All lines from the entries below that contain the string "bmatrix" should be copied out.
EXTRACTED ENTRIES below:
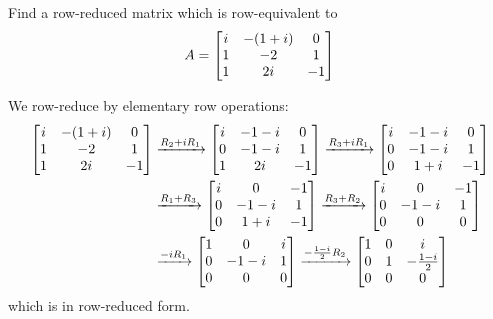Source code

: \begin{xca}
  Find a row-reduced matrix which is row-equivalent to
  \[ A = \begin{bmatrix}i&-(1+i)&0 \\ 1&-2&1 \\ 1&2i&-1\end{bmatrix} \]
\end{xca}
\begin{sol}
  We row-reduce by elementary row operations:
  \begin{equation*}
    \begin{split}
      \begin{bmatrix}i&-(1+i)&0 \\ 1&-2&1 \\ 1&2i&-1\end{bmatrix}
      & \xrightarrow{R_2 + iR_1} \begin{bmatrix}i&-1-i&0 \\ 0&-1-i&1 \\ 1&2i&-1\end{bmatrix}
      \xrightarrow{R_3 + iR_1} \begin{bmatrix}i&-1-i&0 \\ 0&-1-i&1 \\ 0&1+i&-1\end{bmatrix} \\
      & \xrightarrow{R_1 + R_3} \begin{bmatrix}i&0&-1 \\ 0&-1-i&1 \\ 0&1+i&-1\end{bmatrix}
      \xrightarrow{R_3 + R_2} \begin{bmatrix}i&0&-1 \\ 0&-1-i&1 \\ 0&0&0\end{bmatrix} \\
      & \xrightarrow{-iR_1} \begin{bmatrix}1&0&i \\ 0&-1-i&1 \\ 0&0&0\end{bmatrix}
      \xrightarrow{-\frac{1-i}{2}R_2} \begin{bmatrix}1&0&i \\ 0&1&-\frac{1-i}{2} \\ 0&0&0\end{bmatrix}
    \end{split}
  \end{equation*}
  which is in row-reduced form.
\end{sol}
End of EXTRACTED ENTRIES.
REPLY
  \[ A = \begin{bmatrix}i&-(1+i)&0 \\ 1&-2&1 \\ 1&2i&-1\end{bmatrix} \]
      \begin{bmatrix}i&-(1+i)&0 \\ 1&-2&1 \\ 1&2i&-1\end{bmatrix}
      & \xrightarrow{R_2 + iR_1} \begin{bmatrix}i&-1-i&0 \\ 0&-1-i&1 \\ 1&2i&-1\end{bmatrix}
      \xrightarrow{R_3 + iR_1} \begin{bmatrix}i&-1-i&0 \\ 0&-1-i&1 \\ 0&1+i&-1\end{bmatrix} \\
      & \xrightarrow{R_1 + R_3} \begin{bmatrix}i&0&-1 \\ 0&-1-i&1 \\ 0&1+i&-1\end{bmatrix}
      \xrightarrow{R_3 + R_2} \begin{bmatrix}i&0&-1 \\ 0&-1-i&1 \\ 0&0&0\end{bmatrix} \\
      & \xrightarrow{-iR_1} \begin{bmatrix}1&0&i \\ 0&-1-i&1 \\ 0&0&0\end{bmatrix}
      \xrightarrow{-\frac{1-i}{2}R_2} \begin{bmatrix}1&0&i \\ 0&1&-\frac{1-i}{2} \\ 0&0&0\end{bmatrix}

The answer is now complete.